Reputation: 87
I have a Dataframe like:
matrix = [(222, ['A','B','C'], [1,2,3]),
(333, ['A','B','D'], [1,3,5])]
df = pd.DataFrame(matrix, columns=['timestamp', 'variable', 'value'])
timestamp variable value
222 ['A','B','C'] [1,2,3]
333 ['A','B','D'] [1,3,5]
and would like to pivot it so that the timestamp
value is kept, the unique values in the variable
column become additional columns, and values from value
are sorted in the respective columns.
The output should look as follows:
timestamp A B C D
222 1 2 3 nan
333 1 3 nan 5
any help would be greatly appreciated! :)
Upvotes: 4
Views: 173
Reputation: 863166
Create dictionary with zip, pass to DataFrame
constructor:
a = [dict(zip(*x)) for x in zip(df['variable'], df['value'])]
print (a)
[{'A': 1, 'B': 2, 'C': 3}, {'A': 1, 'B': 3, 'D': 5}]
df = df[['timestamp']].join(pd.DataFrame(a, index=df.index))
print (df)
timestamp A B C D
0 222 1 2 3.0 NaN
1 333 1 3 NaN 5.0
If many another columns use DataFrame.pop
for extract columns:
a = [dict(zip(*x)) for x in zip(df.pop('variable'), df.pop('value'))]
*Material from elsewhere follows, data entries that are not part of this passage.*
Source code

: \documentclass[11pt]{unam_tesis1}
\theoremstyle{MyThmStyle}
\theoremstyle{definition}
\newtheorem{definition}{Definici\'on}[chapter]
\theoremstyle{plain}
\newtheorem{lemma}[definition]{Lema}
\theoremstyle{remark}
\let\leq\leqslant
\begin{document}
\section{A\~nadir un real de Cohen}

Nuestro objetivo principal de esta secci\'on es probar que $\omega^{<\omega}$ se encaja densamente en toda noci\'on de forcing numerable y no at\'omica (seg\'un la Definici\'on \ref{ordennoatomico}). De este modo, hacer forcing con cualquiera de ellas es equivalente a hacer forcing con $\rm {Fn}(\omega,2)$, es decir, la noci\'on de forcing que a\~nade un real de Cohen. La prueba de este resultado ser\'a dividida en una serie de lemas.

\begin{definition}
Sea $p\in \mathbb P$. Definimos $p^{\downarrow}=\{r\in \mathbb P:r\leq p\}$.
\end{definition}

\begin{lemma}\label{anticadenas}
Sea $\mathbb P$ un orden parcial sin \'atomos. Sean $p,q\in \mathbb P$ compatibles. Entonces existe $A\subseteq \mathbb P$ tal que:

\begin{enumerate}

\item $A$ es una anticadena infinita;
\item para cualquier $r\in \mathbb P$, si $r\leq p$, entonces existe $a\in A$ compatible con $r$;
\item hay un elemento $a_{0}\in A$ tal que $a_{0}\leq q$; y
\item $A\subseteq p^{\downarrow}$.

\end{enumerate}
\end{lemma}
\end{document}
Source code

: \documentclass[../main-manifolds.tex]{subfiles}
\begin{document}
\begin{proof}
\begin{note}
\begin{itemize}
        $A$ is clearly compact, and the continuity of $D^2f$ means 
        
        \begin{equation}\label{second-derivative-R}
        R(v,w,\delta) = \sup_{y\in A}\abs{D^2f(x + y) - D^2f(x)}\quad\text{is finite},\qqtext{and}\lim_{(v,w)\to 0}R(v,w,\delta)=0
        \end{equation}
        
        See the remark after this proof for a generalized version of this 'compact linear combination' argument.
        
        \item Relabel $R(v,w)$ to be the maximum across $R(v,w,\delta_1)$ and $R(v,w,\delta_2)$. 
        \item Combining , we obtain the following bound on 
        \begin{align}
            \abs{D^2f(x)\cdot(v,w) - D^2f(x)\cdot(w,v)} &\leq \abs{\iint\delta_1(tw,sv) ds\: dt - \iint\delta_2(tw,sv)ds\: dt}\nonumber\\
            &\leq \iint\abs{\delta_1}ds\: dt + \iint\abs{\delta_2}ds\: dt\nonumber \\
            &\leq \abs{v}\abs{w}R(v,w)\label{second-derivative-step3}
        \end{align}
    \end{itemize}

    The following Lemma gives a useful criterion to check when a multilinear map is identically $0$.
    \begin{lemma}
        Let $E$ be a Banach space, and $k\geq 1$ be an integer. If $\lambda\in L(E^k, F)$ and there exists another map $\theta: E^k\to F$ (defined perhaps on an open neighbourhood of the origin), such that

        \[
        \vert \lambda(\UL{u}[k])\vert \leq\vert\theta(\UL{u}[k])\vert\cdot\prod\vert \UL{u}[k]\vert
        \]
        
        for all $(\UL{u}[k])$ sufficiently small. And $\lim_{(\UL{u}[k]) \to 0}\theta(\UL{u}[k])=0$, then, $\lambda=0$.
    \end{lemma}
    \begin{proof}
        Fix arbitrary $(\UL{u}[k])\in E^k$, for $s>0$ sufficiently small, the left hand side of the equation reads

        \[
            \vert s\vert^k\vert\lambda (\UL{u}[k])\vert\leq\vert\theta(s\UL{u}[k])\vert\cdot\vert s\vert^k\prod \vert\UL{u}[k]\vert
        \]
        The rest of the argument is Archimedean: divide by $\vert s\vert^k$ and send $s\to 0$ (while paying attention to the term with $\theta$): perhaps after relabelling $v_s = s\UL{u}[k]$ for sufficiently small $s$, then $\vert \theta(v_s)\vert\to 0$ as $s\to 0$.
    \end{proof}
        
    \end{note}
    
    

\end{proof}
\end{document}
df = df.join(pd.DataFrame(a, index=df.index))
print (df)
timestamp A B C D
0 222 1 2 3.0 NaN
1 333 1 3 NaN 5.0
Upvotes: 3
Reputation: 323316
Using unnest first , then just pivot
unnesting(df,['variable','value']).pivot(*df.columns)
Out[79]:
variable A B C D
timestamp
222 1.0 2.0 3.0 NaN
333 1.0 3.0 NaN 5.0
def unnesting(df, explode):
idx = df.index.repeat(df[explode[0]].str.len())
df1 = pd.concat([
pd.DataFrame({x: np.concatenate(df[x].values)}) for x in explode], axis=1)
df1.index = idx
return df1.join(df.drop(explode, 1), how='left')
Upvotes: 3
Reputation: 28303
You can pass the values & column names to a the pd.Series constructor. This will automatically expand the values in your desired shape.
df.set_index('timestamp').apply(lambda row: pd.Series(row.value, index=row.variable), axis=1)
# outputs:
A B C D
timestamp
222 1.0 2.0 3.0 NaN
333 1.0 3.0 NaN 5.0
Upvotes: 2